Each year, chefs from popular Oahu restaurants like Chai’s Waikiki, Atlantis Seafood &Steak, Duke’s Waikiki, Hard Rock Café, and Hula Grill create new and inventive, Spam-themed dishes for the event. A total of 17 restaurants are participating in this year’s Waikiki Spam Jam. Featured dishes will include teriyaki Spam burgers, Portuguese sausage and Spam waffles, Spam and cheese sliders, and a MacSpam Brittle ice cream pop from local creamery OnoPops.
Even if you’re squeamish about the processed meat staple that is Spam, there is plenty more to enjoy at the Waikiki Spam Jam. Dozens of food tents, along with local arts and crafts, face painting and the like line the festival grounds along Kalakaua Avenue, and two musical stages will feature a variety of musical acts and hula halau.
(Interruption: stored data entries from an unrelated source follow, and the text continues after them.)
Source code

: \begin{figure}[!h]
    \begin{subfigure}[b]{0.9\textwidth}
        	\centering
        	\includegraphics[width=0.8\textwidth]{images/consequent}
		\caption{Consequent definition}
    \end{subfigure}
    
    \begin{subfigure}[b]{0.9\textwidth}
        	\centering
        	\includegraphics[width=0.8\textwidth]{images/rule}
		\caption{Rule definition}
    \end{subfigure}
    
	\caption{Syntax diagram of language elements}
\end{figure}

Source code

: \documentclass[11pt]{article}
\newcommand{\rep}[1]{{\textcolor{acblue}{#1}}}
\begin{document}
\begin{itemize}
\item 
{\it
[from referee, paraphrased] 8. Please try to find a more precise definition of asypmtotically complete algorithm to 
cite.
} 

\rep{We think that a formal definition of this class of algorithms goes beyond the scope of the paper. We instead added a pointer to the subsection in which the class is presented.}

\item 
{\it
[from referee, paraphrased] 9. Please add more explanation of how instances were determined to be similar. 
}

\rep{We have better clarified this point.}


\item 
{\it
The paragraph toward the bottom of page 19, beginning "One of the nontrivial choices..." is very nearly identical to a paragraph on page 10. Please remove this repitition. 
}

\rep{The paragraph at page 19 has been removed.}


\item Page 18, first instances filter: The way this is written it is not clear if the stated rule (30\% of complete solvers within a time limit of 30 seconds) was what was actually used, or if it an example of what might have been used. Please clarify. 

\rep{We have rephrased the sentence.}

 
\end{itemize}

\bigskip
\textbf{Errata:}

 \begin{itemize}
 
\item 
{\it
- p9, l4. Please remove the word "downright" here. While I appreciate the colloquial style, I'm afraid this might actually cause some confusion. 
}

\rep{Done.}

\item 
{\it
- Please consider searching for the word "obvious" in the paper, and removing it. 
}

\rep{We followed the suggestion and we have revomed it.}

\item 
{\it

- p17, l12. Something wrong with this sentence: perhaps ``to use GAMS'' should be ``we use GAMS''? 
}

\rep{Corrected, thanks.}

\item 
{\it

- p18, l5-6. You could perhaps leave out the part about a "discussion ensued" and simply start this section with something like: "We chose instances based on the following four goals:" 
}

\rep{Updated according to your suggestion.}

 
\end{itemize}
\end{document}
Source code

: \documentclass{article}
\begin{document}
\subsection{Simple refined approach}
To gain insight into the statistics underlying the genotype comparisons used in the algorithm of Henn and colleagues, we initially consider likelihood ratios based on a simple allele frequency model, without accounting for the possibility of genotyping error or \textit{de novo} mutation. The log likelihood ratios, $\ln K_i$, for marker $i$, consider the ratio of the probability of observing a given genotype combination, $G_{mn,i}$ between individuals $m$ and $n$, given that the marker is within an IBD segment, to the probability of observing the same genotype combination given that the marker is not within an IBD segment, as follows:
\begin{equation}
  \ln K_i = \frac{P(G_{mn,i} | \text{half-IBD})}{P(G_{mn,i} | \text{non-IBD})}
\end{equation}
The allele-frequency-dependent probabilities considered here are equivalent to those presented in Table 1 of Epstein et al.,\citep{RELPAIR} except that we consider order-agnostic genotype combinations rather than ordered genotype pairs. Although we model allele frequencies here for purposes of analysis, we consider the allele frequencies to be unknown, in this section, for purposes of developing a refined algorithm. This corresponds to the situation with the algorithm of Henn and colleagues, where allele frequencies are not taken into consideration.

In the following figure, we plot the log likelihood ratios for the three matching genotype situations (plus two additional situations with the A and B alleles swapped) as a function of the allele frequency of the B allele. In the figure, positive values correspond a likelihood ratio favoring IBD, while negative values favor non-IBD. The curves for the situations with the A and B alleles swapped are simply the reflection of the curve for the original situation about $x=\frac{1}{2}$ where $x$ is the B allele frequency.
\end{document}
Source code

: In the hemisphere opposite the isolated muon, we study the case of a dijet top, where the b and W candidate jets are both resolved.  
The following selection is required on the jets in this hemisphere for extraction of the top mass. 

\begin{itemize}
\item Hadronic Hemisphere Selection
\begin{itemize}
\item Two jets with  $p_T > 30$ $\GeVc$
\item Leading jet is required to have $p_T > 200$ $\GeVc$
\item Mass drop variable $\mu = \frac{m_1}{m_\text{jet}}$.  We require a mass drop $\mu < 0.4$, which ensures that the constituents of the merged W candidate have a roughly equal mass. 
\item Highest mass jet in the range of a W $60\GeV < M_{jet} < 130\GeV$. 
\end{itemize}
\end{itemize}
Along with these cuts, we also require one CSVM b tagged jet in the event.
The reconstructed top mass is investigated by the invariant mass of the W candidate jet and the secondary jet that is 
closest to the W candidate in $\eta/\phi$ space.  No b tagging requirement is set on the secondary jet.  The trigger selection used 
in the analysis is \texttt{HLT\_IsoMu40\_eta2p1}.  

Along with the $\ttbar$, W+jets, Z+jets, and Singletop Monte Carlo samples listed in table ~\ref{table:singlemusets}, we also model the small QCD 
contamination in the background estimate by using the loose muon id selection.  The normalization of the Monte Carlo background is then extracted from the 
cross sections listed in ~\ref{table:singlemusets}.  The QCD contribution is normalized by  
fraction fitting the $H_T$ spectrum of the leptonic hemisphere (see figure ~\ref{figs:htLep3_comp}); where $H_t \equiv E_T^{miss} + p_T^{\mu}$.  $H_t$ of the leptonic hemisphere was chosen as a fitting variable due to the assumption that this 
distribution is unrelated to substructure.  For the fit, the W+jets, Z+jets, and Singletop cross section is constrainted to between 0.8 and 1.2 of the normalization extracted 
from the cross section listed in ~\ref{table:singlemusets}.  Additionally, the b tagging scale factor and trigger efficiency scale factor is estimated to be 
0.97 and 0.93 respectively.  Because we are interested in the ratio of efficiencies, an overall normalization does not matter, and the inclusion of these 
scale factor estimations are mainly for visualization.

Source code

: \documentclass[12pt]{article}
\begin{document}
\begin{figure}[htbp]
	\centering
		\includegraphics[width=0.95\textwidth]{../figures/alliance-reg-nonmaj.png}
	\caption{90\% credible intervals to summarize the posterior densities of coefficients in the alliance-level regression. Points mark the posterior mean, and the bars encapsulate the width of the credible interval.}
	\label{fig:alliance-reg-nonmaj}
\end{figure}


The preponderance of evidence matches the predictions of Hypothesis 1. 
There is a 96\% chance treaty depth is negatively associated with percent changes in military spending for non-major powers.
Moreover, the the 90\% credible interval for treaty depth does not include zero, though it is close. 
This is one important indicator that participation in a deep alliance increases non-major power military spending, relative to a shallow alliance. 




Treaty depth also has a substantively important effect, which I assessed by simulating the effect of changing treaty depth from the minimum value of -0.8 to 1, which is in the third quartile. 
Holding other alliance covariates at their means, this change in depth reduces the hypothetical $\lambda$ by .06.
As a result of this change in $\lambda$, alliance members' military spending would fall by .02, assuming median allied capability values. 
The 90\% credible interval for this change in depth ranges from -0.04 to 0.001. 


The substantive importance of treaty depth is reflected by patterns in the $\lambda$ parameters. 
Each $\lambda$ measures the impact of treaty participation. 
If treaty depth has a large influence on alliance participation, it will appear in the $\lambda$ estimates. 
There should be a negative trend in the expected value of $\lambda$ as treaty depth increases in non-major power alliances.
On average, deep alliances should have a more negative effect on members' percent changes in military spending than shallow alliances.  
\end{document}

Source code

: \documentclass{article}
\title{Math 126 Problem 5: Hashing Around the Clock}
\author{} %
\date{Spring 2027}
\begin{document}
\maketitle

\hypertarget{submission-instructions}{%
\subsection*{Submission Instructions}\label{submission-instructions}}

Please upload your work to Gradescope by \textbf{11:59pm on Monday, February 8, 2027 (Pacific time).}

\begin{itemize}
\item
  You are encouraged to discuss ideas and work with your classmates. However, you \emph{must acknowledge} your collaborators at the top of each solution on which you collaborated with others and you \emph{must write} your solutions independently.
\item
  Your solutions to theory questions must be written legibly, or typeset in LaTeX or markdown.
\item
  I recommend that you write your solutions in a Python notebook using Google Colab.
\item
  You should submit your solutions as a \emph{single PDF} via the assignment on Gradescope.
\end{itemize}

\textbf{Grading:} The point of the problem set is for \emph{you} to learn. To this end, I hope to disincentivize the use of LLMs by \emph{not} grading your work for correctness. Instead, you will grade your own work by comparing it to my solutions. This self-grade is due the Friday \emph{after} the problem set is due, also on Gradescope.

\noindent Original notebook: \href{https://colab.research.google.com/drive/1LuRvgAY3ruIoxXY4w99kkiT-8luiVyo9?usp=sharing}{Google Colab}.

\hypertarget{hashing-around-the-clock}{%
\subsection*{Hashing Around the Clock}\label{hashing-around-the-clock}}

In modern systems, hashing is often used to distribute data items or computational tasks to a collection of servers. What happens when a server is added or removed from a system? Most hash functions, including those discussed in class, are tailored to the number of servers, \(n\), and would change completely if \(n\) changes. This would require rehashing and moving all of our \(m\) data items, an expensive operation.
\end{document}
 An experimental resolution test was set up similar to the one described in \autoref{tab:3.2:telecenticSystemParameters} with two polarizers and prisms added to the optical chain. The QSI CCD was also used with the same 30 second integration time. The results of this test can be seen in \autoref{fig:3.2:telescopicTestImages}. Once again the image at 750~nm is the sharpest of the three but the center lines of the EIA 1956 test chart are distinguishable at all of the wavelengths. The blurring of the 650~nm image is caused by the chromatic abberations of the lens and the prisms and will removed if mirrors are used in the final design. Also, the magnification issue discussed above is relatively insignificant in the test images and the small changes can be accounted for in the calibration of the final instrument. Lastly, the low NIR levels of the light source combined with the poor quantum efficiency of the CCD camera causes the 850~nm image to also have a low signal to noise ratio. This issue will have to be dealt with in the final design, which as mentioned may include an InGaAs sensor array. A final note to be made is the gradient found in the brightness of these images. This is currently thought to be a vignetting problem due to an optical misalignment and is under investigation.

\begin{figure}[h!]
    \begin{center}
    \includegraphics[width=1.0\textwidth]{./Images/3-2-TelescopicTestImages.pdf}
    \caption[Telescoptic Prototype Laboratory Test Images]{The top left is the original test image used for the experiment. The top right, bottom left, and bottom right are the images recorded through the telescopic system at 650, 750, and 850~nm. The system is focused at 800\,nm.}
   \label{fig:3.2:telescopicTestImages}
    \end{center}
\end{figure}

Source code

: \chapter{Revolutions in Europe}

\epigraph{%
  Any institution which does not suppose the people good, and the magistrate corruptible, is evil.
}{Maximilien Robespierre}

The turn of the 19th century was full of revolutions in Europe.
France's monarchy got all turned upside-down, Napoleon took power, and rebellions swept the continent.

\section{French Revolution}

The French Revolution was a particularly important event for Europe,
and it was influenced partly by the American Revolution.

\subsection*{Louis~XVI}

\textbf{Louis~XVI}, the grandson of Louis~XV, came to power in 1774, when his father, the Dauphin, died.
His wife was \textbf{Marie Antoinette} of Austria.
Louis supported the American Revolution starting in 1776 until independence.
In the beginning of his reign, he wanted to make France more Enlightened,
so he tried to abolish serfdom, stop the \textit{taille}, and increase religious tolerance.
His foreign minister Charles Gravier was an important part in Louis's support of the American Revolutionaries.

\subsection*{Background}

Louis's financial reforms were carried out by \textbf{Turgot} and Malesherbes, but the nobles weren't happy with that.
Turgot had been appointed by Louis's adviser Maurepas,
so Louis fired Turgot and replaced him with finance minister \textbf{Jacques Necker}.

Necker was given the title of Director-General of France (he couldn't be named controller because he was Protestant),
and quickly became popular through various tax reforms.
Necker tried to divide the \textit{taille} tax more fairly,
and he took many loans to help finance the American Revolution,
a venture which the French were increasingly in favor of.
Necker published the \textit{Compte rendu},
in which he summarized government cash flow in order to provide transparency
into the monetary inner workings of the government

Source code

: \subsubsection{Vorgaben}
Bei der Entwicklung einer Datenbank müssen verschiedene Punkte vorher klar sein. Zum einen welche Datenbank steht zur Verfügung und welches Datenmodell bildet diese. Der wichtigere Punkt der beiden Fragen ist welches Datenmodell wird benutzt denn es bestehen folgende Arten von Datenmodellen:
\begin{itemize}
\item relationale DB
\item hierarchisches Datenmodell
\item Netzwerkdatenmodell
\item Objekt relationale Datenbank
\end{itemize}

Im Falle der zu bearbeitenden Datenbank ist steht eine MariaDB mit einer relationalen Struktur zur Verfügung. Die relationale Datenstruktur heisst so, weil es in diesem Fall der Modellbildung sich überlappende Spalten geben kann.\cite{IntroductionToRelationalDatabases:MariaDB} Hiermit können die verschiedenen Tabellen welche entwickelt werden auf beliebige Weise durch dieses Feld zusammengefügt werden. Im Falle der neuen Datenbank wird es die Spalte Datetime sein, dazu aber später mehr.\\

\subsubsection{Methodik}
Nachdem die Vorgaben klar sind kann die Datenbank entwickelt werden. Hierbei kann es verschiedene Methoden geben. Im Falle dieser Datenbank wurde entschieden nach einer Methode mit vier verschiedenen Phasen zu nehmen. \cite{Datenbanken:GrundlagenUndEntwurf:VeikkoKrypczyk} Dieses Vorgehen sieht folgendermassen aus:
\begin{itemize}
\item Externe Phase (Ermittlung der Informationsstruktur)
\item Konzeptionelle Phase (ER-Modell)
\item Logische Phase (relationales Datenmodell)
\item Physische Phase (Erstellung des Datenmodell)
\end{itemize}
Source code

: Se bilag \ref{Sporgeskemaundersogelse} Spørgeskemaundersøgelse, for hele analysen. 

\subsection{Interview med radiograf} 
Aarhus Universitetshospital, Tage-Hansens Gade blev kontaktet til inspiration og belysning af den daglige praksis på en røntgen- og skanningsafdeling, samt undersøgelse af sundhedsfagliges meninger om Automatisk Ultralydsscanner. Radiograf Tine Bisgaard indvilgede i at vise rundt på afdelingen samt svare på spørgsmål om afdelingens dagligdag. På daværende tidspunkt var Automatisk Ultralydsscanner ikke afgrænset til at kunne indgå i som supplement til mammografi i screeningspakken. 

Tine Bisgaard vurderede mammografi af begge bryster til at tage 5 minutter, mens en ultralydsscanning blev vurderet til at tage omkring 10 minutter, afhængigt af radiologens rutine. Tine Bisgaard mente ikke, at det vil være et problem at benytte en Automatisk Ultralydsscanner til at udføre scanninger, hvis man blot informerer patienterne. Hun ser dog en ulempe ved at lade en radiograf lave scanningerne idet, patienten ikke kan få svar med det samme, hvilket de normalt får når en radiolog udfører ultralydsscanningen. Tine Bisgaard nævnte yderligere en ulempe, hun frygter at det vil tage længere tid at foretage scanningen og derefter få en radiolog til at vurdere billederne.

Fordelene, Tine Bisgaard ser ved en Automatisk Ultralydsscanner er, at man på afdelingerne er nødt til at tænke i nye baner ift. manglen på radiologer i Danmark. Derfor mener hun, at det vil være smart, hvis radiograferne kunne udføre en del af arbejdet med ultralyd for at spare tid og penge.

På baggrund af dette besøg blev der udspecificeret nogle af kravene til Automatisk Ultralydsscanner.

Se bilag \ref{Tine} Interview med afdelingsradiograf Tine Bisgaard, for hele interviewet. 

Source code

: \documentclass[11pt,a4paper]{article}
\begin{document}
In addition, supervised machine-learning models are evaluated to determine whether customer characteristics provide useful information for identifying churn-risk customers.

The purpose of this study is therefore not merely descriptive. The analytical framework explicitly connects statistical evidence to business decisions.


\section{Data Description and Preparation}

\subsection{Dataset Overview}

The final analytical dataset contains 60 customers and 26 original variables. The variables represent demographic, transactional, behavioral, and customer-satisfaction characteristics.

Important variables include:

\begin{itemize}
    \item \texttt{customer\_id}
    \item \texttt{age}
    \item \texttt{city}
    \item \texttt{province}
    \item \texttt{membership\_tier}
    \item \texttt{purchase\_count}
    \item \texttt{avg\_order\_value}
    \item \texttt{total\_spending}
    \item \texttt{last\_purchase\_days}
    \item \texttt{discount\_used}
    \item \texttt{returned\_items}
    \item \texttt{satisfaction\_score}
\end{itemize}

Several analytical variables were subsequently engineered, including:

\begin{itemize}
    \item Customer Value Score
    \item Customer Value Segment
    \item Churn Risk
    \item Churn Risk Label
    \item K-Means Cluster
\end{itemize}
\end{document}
This year’s Outrigger stage (fronting the Outrigger Waikiki Hotel) will feature legendary Hawaiian singers Brother Noland and Del Beazley and Robi Kahakalau. The Royal Hawaiian Shops of Hawaii Stage will welcome the young rock outfit EMKE, as well as the Ukulele Superkids. Musical and hula performances begin at 4:30pm and continue until 9:00pm.
Every year, news media from around the world land in Waikiki to cover the Waikiki Spam Jam. The annual “spam jam” that’s held in Minnesota, where Hormel makes Spam, doesn’t generate a fraction of the interest that the Waikiki Spam Jam does. It’s a beloved annual celebration that does more than take pride in a local food favorite. It makes a significant and essential contribution to the Hawaii Foodbank, a vital service that provides much needed food to Hawaii’s most impoverished families. Attendees are encouraged to bring a can of Spam as a donation for the Hawaii Foodbank.
There are countless things that make Hawaii such a unique place in all the world, and the Waikiki Spam Jam is certainly among them.